Voilà une singulière histoire écrite en 1919 par Violette Ailhaud, restée au secret d’un office notarial pendant plus de trente ans, pour être enfin dévoilée, et transmise.

A cette période de l’histoire, son village des Basses-Alpes est soudain privé de ses hommes, mobilisés pour réprimer un mouvement républicain. Pendant plus de deux ans, le village est plongé dans l’isolement.
Il en va de la survie, les femmes organisent la vie au village, reprenant à leur compte les travaux des champs.

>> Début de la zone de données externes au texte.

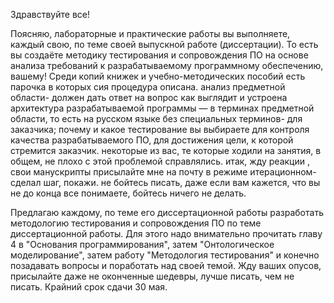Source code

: Здравствуйте все!

Поясняю, лабораторные и практические работы вы выполняете, каждый свою, по теме своей выпускной работе (диссертации). То есть вы создаёте методику тестирования и сопровождения ПО на основе анализа требований к разрабатываемому программному обеспечению, вашему! Среди копий книжек и учебно-методических пособий есть парочка в которых сия процедура описана. анализ предметной области- должен дать ответ на вопрос как выглядит и устроена архитектура разрабатываемой программы — в терминах предметной области, то есть на русском языке без специальных терминов- для заказчика; почему и какое тестирование вы выбираете для контроля качества разрабатываемого ПО, для достижения цели, к которой стремится заказчик. некоторые из вас, те которые ходили на занятия, в общем, не плохо с этой проблемой справлялись. итак, жду реакции , свои манускрипты присылайте мне на почту в режиме итерационном- сделал шаг, покажи. не бойтесь писать, даже если вам кажется, что вы не до конца все понимаете, бойтесь ничего не делать.

Предлагаю каждому, по теме его диссертационной работы разработать методологию тестирования и сопровождения ПО по теме диссертационной работы. Для этого надо внимательно прочитать главу 4 в "Основания программирования", затем "Онтологическое моделирование", затем работу "Методология тестирования" и конечно позадавать вопросы и поработать над своей темой. Жду ваших опусов, присылайте даже не оконченные шедевры, лучше писать, чем не писать. Крайний срок сдачи 30 мая.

Mais il n’y a plus que des femmes, nombre d’elles n’ont pas encore porté en elles la vie, chacune se questionne…. Comment pourront-elles vivre la maternité, comment le village pourra perpétuer la vie ? Alors elles se réunissent et tissent ensemble un pacte : lorsque le premier homme entrera dans le village, il deviendra leur homme à toutes.

C’est alors que le serment devient réalité. L’homme se laisse apercevoir à la lisière du village, alors que les femmes sont occupées aux fenaisons. Elles se souviennent, glacées d’effroi et de désir, le serment qui les lient. Elles offrent le gîte et le couvert contre menus travaux, et peu à peu il entrera dans la vie de ces femmes. Il accomplit sa besogne avec l’amour du travail bien fait. Il aime et engendre. La vie retrouve ses droits, mais aussi le désir charnel… C’est Violette Ailhaud qui nous le conte.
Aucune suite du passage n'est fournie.